DIRECTIONS FOR THIS TASK:
Given the material below, return only the lines starting at the line with "- Rendering Massive Voxel Terrain. 大规模体素地形渲染" and ending at the line with "- Xima Voxel 技术分析", exactly as they appear.

MATERIAL PROVIDED:
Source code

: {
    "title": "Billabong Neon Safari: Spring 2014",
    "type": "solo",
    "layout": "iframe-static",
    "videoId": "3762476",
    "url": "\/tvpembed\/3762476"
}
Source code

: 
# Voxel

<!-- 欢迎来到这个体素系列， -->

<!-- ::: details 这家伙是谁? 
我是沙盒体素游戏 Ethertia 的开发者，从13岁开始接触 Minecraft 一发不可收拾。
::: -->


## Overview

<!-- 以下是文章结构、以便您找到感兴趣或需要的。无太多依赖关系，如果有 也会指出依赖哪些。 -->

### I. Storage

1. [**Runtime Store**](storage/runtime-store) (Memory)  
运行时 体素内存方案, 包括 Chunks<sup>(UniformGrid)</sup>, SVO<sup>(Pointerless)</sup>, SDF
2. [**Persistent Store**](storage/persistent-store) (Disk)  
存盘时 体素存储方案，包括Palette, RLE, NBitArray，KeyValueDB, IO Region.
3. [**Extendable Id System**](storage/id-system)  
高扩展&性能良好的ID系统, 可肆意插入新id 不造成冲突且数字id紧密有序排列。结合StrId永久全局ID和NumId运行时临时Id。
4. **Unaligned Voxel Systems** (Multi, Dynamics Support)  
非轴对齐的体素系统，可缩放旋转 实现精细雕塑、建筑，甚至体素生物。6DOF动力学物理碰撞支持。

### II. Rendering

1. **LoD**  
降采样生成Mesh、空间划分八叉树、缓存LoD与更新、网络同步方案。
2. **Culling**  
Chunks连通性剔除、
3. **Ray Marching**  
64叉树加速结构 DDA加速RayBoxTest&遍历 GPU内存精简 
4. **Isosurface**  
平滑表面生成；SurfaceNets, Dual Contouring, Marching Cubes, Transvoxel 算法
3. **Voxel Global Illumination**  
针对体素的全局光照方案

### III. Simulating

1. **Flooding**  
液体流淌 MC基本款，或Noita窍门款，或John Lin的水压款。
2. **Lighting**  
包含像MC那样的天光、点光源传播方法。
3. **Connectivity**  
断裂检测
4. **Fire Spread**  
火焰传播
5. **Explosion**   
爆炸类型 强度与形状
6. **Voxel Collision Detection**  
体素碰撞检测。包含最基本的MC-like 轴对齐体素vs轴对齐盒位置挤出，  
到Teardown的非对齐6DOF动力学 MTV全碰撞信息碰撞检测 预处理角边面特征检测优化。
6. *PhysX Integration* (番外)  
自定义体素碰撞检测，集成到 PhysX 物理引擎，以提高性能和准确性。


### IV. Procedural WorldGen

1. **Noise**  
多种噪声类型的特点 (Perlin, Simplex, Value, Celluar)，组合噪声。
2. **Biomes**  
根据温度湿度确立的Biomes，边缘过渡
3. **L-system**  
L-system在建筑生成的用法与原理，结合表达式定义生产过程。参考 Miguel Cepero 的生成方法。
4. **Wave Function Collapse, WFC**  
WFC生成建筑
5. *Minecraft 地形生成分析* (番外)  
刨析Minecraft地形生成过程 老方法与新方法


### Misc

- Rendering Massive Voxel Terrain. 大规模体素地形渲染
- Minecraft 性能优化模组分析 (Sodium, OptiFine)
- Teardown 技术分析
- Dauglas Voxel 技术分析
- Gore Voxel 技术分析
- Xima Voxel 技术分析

==

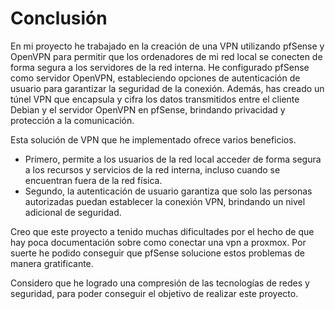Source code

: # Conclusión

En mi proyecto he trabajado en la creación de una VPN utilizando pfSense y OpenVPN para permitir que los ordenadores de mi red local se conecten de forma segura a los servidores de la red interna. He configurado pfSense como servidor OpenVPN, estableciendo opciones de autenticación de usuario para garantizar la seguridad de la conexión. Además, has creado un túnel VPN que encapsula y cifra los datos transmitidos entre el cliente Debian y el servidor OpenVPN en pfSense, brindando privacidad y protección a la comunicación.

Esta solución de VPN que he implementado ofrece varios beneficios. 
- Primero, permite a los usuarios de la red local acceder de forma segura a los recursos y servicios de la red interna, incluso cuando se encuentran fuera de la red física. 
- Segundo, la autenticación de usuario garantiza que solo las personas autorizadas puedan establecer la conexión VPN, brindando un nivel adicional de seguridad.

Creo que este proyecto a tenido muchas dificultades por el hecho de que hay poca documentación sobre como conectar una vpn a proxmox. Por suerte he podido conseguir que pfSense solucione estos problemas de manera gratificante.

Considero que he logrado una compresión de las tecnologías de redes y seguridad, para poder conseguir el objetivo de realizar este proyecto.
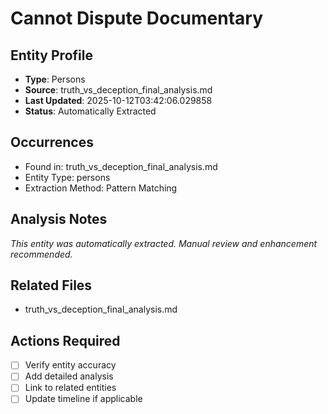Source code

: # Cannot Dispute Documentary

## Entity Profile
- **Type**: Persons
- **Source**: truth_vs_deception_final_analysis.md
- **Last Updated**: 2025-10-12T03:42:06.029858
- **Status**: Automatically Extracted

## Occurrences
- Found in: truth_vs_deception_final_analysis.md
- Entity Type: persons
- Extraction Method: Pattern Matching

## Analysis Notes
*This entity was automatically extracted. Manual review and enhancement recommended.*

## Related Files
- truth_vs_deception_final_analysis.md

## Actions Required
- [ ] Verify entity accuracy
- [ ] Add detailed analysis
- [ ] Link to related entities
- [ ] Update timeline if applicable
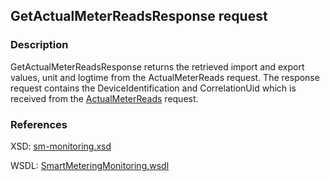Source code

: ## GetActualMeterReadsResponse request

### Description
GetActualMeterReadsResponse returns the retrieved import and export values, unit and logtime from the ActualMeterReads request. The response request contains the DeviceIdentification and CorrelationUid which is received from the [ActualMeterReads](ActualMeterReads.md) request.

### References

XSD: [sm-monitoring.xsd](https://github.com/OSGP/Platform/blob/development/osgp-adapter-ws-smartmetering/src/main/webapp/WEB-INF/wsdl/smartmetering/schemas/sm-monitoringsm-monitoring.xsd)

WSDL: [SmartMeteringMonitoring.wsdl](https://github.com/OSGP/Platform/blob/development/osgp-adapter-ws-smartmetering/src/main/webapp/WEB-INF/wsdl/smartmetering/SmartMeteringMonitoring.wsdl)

SOLUTION TO THIS EXERCISE:
- Rendering Massive Voxel Terrain. 大规模体素地形渲染
- Minecraft 性能优化模组分析 (Sodium, OptiFine)
- Teardown 技术分析
- Dauglas Voxel 技术分析
- Gore Voxel 技术分析
- Xima Voxel 技术分析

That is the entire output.